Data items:
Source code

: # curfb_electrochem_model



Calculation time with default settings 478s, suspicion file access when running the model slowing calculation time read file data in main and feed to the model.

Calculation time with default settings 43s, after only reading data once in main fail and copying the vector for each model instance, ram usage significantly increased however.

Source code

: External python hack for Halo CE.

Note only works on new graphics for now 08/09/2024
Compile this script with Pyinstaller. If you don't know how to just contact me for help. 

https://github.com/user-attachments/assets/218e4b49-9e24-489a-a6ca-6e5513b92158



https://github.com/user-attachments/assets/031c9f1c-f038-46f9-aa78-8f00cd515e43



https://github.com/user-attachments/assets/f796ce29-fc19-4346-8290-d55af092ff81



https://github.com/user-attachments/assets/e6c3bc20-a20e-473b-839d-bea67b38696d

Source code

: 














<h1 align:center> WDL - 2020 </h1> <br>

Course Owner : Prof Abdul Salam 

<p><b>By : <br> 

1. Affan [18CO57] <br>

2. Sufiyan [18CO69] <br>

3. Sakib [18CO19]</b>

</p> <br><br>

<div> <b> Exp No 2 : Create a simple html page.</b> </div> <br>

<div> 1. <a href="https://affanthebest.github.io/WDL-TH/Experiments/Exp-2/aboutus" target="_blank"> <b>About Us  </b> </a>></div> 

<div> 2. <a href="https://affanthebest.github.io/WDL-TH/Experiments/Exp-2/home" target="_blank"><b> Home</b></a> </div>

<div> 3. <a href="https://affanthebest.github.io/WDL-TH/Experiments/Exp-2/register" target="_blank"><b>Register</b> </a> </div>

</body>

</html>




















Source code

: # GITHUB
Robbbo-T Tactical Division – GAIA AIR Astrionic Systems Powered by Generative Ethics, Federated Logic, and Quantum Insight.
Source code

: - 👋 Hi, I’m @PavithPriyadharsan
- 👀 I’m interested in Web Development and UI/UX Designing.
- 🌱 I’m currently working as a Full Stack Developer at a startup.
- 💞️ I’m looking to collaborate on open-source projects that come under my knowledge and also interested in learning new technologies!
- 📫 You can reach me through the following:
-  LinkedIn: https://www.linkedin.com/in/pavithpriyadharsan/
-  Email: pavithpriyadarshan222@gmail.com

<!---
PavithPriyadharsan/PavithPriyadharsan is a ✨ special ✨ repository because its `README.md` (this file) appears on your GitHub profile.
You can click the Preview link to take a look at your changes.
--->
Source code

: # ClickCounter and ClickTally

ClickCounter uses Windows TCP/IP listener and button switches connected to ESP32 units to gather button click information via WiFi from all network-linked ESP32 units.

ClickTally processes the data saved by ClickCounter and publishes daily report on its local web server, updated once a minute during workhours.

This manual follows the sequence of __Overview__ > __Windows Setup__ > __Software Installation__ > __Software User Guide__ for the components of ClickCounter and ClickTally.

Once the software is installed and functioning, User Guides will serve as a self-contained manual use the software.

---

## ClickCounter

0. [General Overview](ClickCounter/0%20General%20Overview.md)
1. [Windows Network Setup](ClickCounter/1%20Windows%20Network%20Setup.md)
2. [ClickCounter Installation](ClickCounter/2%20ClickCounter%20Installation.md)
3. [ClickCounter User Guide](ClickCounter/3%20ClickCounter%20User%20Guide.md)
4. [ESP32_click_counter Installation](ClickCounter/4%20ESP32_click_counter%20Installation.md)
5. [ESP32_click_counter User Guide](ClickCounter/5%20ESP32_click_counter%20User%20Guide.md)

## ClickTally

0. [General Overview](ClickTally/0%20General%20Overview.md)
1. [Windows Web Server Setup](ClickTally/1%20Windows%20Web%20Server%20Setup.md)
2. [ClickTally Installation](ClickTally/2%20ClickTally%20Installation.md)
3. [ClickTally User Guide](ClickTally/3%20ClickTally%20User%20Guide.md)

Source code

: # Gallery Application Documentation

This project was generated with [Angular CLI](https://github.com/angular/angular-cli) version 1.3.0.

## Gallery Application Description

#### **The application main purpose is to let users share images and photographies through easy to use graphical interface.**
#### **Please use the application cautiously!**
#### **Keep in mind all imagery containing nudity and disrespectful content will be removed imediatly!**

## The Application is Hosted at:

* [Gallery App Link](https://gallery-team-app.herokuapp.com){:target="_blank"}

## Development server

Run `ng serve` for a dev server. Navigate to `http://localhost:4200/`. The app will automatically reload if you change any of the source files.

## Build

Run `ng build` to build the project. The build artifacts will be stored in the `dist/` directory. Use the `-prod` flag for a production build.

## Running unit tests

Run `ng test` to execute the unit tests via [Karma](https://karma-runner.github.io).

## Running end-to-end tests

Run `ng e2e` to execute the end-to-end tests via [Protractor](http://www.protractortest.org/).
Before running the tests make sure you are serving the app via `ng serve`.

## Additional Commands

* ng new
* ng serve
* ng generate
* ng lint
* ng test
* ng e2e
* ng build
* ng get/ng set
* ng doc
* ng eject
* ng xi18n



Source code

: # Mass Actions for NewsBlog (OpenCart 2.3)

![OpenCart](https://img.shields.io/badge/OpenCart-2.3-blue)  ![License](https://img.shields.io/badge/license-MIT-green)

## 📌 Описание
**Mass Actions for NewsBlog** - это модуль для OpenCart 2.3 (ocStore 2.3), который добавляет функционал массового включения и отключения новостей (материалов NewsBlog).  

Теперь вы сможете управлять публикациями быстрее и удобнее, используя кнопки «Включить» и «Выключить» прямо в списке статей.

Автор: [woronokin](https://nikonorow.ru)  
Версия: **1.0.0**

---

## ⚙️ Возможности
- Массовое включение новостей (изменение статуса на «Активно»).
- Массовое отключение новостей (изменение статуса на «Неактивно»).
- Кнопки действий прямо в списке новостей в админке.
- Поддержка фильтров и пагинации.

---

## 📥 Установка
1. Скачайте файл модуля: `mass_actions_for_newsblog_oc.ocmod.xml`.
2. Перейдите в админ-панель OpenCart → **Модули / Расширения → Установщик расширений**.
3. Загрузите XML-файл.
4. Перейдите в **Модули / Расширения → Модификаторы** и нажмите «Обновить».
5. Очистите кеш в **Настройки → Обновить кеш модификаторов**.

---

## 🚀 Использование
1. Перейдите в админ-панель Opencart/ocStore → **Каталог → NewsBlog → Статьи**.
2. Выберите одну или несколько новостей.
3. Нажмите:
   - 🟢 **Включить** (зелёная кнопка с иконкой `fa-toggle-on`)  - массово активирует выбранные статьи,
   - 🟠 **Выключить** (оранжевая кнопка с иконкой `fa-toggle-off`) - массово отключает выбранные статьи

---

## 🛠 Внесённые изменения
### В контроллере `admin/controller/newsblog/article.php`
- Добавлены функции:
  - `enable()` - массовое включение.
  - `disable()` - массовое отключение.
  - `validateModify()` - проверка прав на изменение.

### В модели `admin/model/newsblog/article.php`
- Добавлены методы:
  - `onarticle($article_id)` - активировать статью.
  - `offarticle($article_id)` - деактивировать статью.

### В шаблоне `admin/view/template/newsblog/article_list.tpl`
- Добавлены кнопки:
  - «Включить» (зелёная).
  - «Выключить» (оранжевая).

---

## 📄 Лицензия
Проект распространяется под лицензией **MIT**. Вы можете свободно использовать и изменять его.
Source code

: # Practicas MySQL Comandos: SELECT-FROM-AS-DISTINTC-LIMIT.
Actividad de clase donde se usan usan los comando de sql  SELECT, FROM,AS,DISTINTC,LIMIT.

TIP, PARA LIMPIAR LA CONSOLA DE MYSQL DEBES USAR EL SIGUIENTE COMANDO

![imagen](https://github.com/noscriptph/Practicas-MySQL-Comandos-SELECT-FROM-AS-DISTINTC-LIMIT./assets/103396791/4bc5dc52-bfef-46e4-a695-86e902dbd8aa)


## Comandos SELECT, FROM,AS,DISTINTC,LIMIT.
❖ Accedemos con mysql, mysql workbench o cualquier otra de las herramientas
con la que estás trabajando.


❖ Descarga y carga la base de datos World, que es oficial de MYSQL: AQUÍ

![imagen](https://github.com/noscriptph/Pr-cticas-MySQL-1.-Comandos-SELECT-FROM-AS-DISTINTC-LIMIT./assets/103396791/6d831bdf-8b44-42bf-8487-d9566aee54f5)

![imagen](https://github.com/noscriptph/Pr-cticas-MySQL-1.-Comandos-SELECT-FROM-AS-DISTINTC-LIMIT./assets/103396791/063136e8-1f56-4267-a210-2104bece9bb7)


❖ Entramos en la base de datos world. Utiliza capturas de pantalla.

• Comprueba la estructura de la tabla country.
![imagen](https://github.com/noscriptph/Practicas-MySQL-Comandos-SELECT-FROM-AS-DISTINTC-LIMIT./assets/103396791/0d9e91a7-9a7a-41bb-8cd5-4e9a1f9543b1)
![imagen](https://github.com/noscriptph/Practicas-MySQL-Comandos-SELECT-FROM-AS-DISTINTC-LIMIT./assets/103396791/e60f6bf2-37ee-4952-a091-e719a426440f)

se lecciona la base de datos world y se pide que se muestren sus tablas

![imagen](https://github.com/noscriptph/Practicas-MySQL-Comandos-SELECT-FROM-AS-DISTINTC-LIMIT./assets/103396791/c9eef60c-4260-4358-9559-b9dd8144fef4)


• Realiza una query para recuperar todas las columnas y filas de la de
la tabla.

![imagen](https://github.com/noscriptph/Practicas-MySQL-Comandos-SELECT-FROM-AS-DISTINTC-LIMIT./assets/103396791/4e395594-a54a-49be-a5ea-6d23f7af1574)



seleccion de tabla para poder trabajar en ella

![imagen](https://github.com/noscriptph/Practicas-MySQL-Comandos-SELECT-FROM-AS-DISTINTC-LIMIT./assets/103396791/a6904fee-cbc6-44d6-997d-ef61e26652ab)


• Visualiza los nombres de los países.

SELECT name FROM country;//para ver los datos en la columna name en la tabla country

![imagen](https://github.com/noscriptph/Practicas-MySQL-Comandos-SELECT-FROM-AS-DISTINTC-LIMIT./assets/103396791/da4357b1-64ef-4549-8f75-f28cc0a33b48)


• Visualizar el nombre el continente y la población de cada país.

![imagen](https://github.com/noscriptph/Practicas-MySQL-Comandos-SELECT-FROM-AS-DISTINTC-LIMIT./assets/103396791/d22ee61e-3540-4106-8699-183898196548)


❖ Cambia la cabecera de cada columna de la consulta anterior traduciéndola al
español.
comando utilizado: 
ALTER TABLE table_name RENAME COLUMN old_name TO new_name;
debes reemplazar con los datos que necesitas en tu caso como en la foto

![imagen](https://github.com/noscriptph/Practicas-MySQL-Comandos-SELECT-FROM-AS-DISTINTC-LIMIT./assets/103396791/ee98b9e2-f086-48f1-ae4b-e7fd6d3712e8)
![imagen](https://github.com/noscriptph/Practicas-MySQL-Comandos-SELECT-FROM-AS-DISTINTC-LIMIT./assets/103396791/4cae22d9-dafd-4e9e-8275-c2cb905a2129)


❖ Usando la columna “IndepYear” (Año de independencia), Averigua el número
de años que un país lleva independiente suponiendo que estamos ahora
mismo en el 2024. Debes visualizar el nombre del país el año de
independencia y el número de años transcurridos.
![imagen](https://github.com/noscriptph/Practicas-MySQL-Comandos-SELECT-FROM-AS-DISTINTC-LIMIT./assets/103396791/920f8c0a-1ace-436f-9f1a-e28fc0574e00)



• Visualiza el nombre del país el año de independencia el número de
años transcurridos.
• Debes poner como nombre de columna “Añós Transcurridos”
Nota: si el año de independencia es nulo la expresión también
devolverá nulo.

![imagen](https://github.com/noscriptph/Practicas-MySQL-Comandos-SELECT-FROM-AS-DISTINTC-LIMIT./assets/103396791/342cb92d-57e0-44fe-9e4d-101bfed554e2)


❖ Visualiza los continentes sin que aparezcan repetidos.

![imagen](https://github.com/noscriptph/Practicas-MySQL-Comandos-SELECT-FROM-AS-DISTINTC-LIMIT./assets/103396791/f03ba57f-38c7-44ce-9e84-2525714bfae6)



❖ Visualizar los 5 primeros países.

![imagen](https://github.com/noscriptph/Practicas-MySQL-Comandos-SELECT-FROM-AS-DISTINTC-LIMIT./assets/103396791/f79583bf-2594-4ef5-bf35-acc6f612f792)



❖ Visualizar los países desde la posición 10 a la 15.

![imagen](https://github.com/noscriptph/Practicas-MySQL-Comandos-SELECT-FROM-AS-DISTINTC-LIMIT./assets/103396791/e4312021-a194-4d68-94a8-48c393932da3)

● **INSTRUCTIONS FOR THE TASK**: Using the data above, transcribe the lines that run from the line with "<h1 align:center> WDL - 2020 </h1> <br>" to the line with "- 👀 I’m interested", both ends kept, and output nothing else.

● **EXERCISE OUTPUT**:
<h1 align:center> WDL - 2020 </h1> <br>

Course Owner : Prof Abdul Salam 

<p><b>By : <br> 

1. Affan [18CO57] <br>

2. Sufiyan [18CO69] <br>

3. Sakib [18CO19]</b>

</p> <br><br>

<div> <b> Exp No 2 : Create a simple html page.</b> </div> <br>

<div> 1. <a href="https://affanthebest.github.io/WDL-TH/Experiments/Exp-2/aboutus" target="_blank"> <b>About Us  </b> </a>></div> 

<div> 2. <a href="https://affanthebest.github.io/WDL-TH/Experiments/Exp-2/home" target="_blank"><b> Home</b></a> </div>

<div> 3. <a href="https://affanthebest.github.io/WDL-TH/Experiments/Exp-2/register" target="_blank"><b>Register</b> </a> </div>

</body>

</html>




















Source code

: # GITHUB
Robbbo-T Tactical Division – GAIA AIR Astrionic Systems Powered by Generative Ethics, Federated Logic, and Quantum Insight.
Source code

: - 👋 Hi, I’m @PavithPriyadharsan
- 👀 I’m interested in Web Development and UI/UX Designing.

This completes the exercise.